I sympathise with my noble friend the Minister in having to deal with the complex interface between legislation and technology, especially as technology is changing so fast. For example, a lot of attention will focus on Part 3 of the Bill, on the subject of online pornography, but I feel that noble Lords who, like me, depend on teenage children or grandchildren to set up a new television will fail if they believe that they can write legislation that makes it impossible for teenagers to access whatever they want online. Certainly, Part 3 will go some way to making it more difficult for tech-savvy teenagers to access such material, and that is to be applauded, but I do not doubt that many noble Lords will propose amendments to attempt to make such access impossible, rather than just difficult.

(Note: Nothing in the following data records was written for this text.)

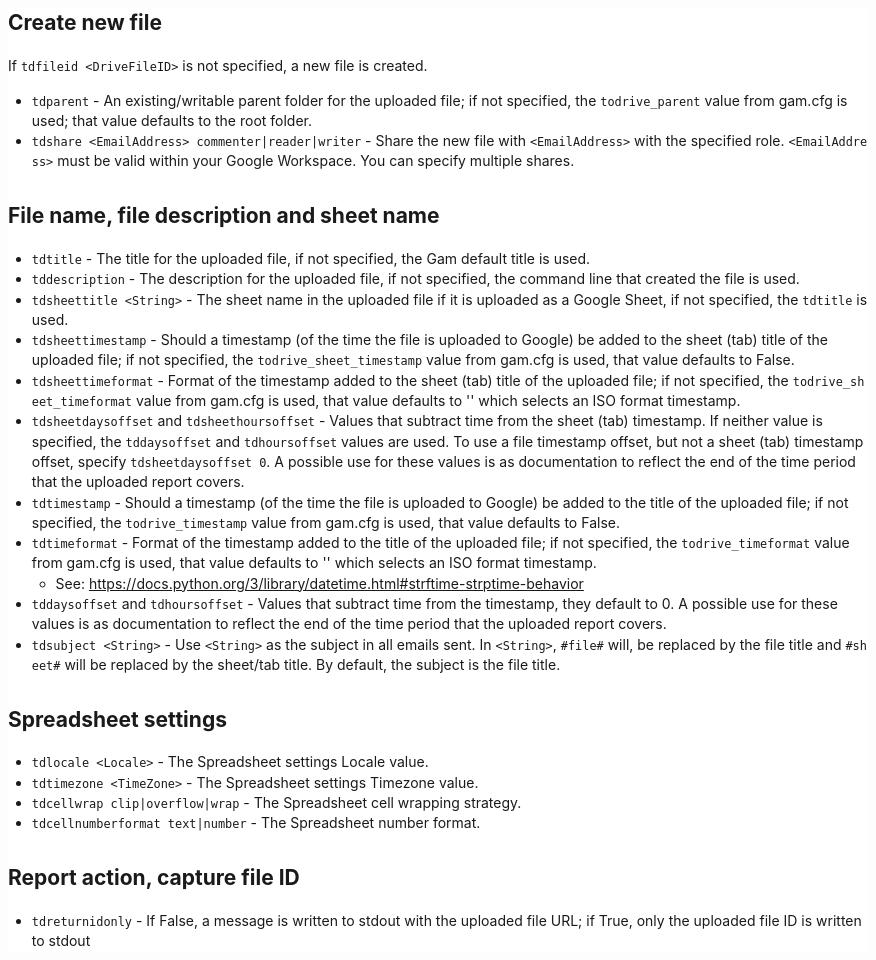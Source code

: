 ## Create new file
If `tdfileid <DriveFileID>` is not specified, a new file is created.
* `tdparent` - An existing/writable parent folder for the uploaded file; if not specified, the `todrive_parent` value from gam.cfg is used; that value defaults to the root folder.
* `tdshare <EmailAddress> commenter|reader|writer` - Share the new file with `<EmailAddress>` with the specified role. `<EmailAddress>` must be valid within your Google Workspace. You can specify multiple shares.

## File name, file description and sheet name
* `tdtitle` - The title for the uploaded file, if not specified, the Gam default title is used.
* `tddescription` - The description for the uploaded file, if not specified, the command line that created the file is used.
* `tdsheettitle <String>` - The sheet name in the uploaded file if it is uploaded as a Google Sheet, if not specified, the `tdtitle` is used.
* `tdsheettimestamp` - Should a timestamp (of the time the file is uploaded to Google) be added to the sheet (tab) title of the uploaded file; if not specified, the `todrive_sheet_timestamp` value from gam.cfg is used, that value defaults to False.
* `tdsheettimeformat` - Format of the timestamp added to the sheet (tab) title of the uploaded file; if not specified, the `todrive_sheet_timeformat` value from gam.cfg is used, that value defaults to '' which selects an ISO format timestamp.
* `tdsheetdaysoffset` and `tdsheethoursoffset` - Values that subtract time from the sheet (tab) timestamp. If neither value is specified, the `tddaysoffset` and `tdhoursoffset` values are used. To use a file timestamp offset, but not a sheet (tab) timestamp offset, specify `tdsheetdaysoffset 0`. A possible use for these values is as documentation to reflect the end of the time period that the uploaded report covers.
* `tdtimestamp` - Should a timestamp (of the time the file is uploaded to Google) be added to the title of the uploaded file; if not specified, the `todrive_timestamp` value from gam.cfg is used, that value defaults to False.
* `tdtimeformat` - Format of the timestamp added to the title of the uploaded file; if not specified, the `todrive_timeformat` value from gam.cfg is used, that value defaults to '' which selects an ISO format timestamp.
  * See: https://docs.python.org/3/library/datetime.html#strftime-strptime-behavior
* `tddaysoffset` and `tdhoursoffset` - Values that subtract time from the timestamp, they default to 0. A possible use for these values is as documentation to reflect the end of the time period that the uploaded report covers.
* `tdsubject <String>` - Use `<String>` as the subject in all emails sent. In `<String>`, `#file#` will, be replaced by the file title and `#sheet#` will be replaced by the sheet/tab title. By default, the subject is the file title.

## Spreadsheet settings
* `tdlocale <Locale>` - The Spreadsheet settings Locale value.
* `tdtimezone <TimeZone>` - The Spreadsheet settings Timezone value.
* `tdcellwrap clip|overflow|wrap` - The Spreadsheet cell wrapping strategy.
* `tdcellnumberformat text|number` - The Spreadsheet number format.

## Report action, capture file ID
* `tdreturnidonly` - If False, a message is written to stdout with the uploaded file URL; if True, only the uploaded file ID is written to stdout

Such amendments may only reduce the already low level of respect teenagers have for the law in general. Surely the answer is education, as many noble Lords have said, rather than technical prohibitions.

The Bill deals with sectors with rapidly changing technology. That means it will soon be out of date, so there is, in this case, a good argument for regularly reviewing not only its effects—such as the possible increase in credit card fraud as a result of Part 3—and the number of dwellings with superfast internet access, but the creation of new technologies that will make existing technologies obsolete.

I will be attending the Consumer Electronics Show in Las Vegas between 4 and 7 January 2017. It is said to be the largest exhibition of any kind in the world, and I should pay tribute to the far-sighted and high-tech usual channels for making sure that the House of Lords will not be sitting between those dates. I have no doubt that I will see more advanced methods of accessing the internet than copper wires or even fibre optics. I have read reports about, and heard lectures on, low-flying satellites and high-flying balloons—known, bizarrely, as Project Loon—that will continuously transmit wi-fi-type signals to eliminate not-spots. That would enable the isolated shepherd’s hut in the highlands of Scotland to get better coverage than we do in central London, and certainly better signals than we get in the Palace of Westminster. If such technology exists, is it right that the broadband universal service obligation should continue indefinitely? Certainly this obligation is needed now in the short term, but we have to write legislation that will last.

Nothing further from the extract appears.